そして五島列島にある長崎県立泉水高校の吹奏楽部員・円華 (まどか) は、自宅が県外の人が宿泊する旅館であることから親友の小春に距離をおかれ、泣いていたところに通りかかった野球部の武藤から天文台で行われる観測会に誘われます。
この3つの学校が、あるきっかけからオンラインでつながり、望遠鏡で目当ての星を捉える「スターキャッチコンテスト」をリモート開催することになります。
改めて、コロナ禍は子どもたちにも多大な影響があったということを再確認しました。
学校は一斉休校で友達にも自由に会えなくなり、学校がないのだから当然部活もできず、さらには先の話、例えば修学旅行などみんなが楽しみにしている行事も早々に中止が決まってしまいます。
今の楽しみも先の楽しみも何もない (かもしれない) という状況が、子どもたちに与えた影響はいかほどだったかと考えると、今さらながら申し訳ないような気持ちになりました。
もちろん、大人は大人で大変だったわけですし、未知の部分が多い感染症に対する効果的な対策もよくわからない中で、リスクを最小限にしようと思うと仕方がなかった部分はありますが、それでも亜紗にしろ円華にしろコロナ禍でなければなかったはずの悩みで傷ついたり泣いたりしている姿に胸が痛みます。
その一方で、学年で唯一の男子生徒となり目当ての部活にも入れずで、あまりいい中学生活のスタートを切れなかった真宙は、このまま学校がなければいいのにと思っていて、同じようにコロナで学校に行かなくていいという状況に救われた人も多かったのだろうと思うと、また別の意味で胸が痛みました。
それぞれの戸惑いや悩みや苦しみの中で、それでもみんなに共通していたのは「何かやりたい、あきらめたくない」という思い。
3年生にとっては部活動も最後の1年で、1・2年生にとっては今の3年生と一緒に活動ができるのは最後です。
つまり、全員にとって「最後の1年」なのですから、コロナ禍だろうが何だろうが、あきらめられないのは当然のことです。
そんな思いで遠く離れた場所の中高生たちがつながって、先生や保護者をはじめとする大人たちの支えで「スターキャッチコンテスト」を企画し、実施に向けて準備していく過程は間違いなく青春であり、教育活動としても意義の大きいものでした。

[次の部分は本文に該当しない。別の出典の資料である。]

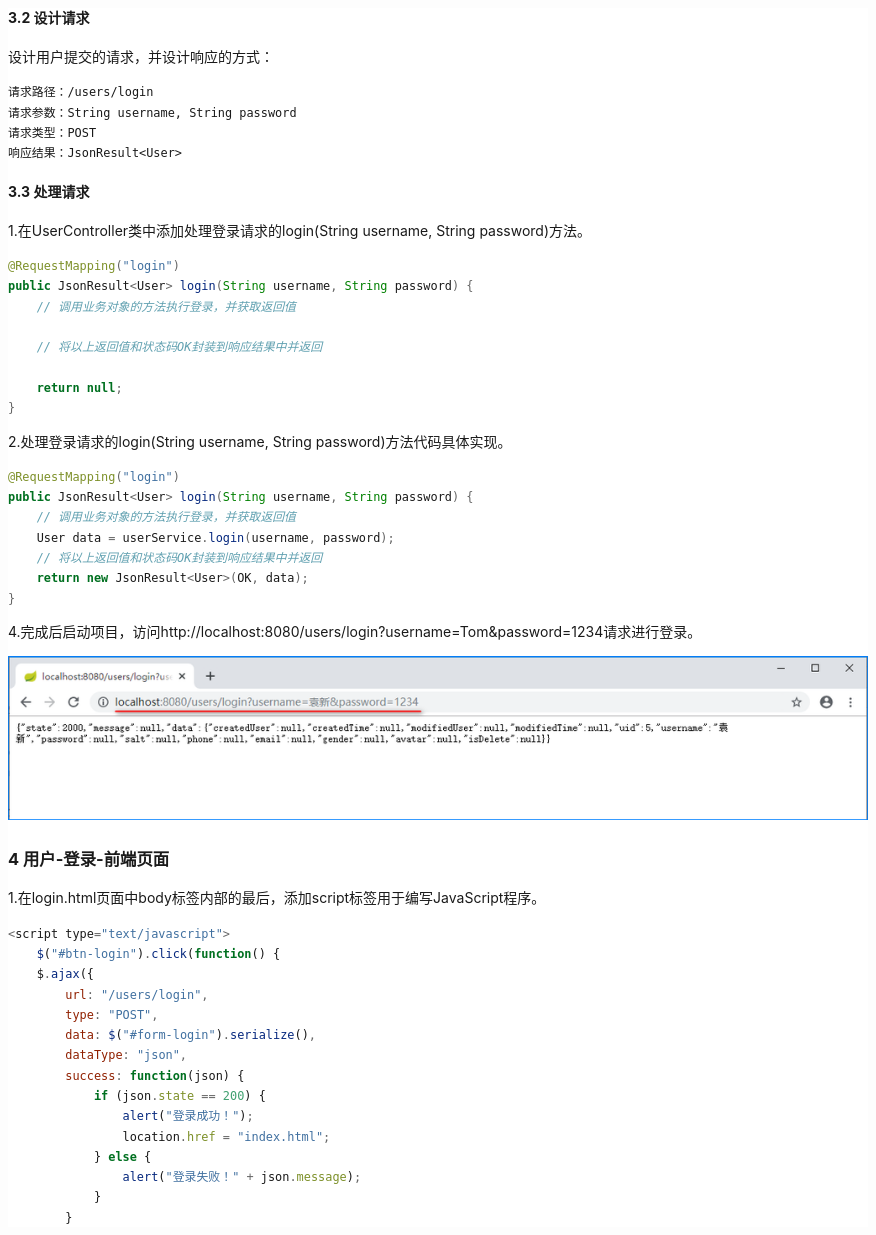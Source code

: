 #### 3.2 设计请求

设计用户提交的请求，并设计响应的方式：

	请求路径：/users/login
	请求参数：String username, String password
	请求类型：POST
	响应结果：JsonResult<User>

#### 3.3 处理请求

1.在UserController类中添加处理登录请求的login(String username, String password)方法。

```java
@RequestMapping("login")
public JsonResult<User> login(String username, String password) {
	// 调用业务对象的方法执行登录，并获取返回值
	
	// 将以上返回值和状态码OK封装到响应结果中并返回
	
	return null;
}
```

2.处理登录请求的login(String username, String password)方法代码具体实现。

```java
@RequestMapping("login")
public JsonResult<User> login(String username, String password) {
	// 调用业务对象的方法执行登录，并获取返回值
	User data = userService.login(username, password);
	// 将以上返回值和状态码OK封装到响应结果中并返回
	return new JsonResult<User>(OK, data);
}
```

4.完成后启动项目，访问http://localhost:8080/users/login?username=Tom&password=1234请求进行登录。

![](img/4.png)

### 4 用户-登录-前端页面

1.在login.html页面中body标签内部的最后，添加script标签用于编写JavaScript程序。

```js
<script type="text/javascript">
    $("#btn-login").click(function() {
    $.ajax({
        url: "/users/login",
        type: "POST",
        data: $("#form-login").serialize(),
        dataType: "json",
        success: function(json) {
            if (json.state == 200) {
                alert("登录成功！");
                location.href = "index.html";
            } else {
                alert("登录失败！" + json.message);
            }
        }
```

この「スターキャッチコンテスト」というのが非常に楽しそうで興味をひかれました。
チームに分かれて星を望遠鏡の中に「捕まえる」速さや、捕まえる難易度ごとに設定された得点を競う競技なのですが、望遠鏡も自分たちで手作りするのです。
みんなで何かを一緒に作り上げるというのは間違いなく楽しいものですし、自分たちで作った望遠鏡で目当ての星を捉えることができたらそれはうれしいでしょうし、運動部のような勝利至上主義ではなく、もっとゆるくゲーム感覚で何かを誰かと競い合うのもワクワクします。
私も天体観測の経験があるのでわかりますが、月のクレーターや土星のリングを自分の目で見たり、流星を見つけたりするのは、特に天文に強い興味がなくとも楽しいものです。
亜紗をはじめとする砂浦第三高校は高校の天文部ということで活動も本格的で、部員たちも皆、大学でも地学関係を学ぼうと思っていたりしますが、他の面々は部活は全く別の部だったり、天文が趣味というわけでもなかったりします。
それでもこうやって同じ楽しみを共有した経験は、誰にとっても今後の人生に活きてくるのではないでしょうか。
あの時、みんなで星を見て楽しかったな。
部活というか課外活動というものは、特に記録や勝利といった結果がなくても、そういう思い出ができれば本来は十分なのだろうなと感じました。
中高生も先生もみな個性的でしっかりキャラが立っていました。
いいところばかりではなく、悪いところもちゃんと描かれているからこそ、共感できるし好感も持てます。
コロナ禍という特殊状況下で工夫しながら精いっぱい今できることを実行した子どもたちの輝きに、心強さと元気をもらいました。
☆4つ。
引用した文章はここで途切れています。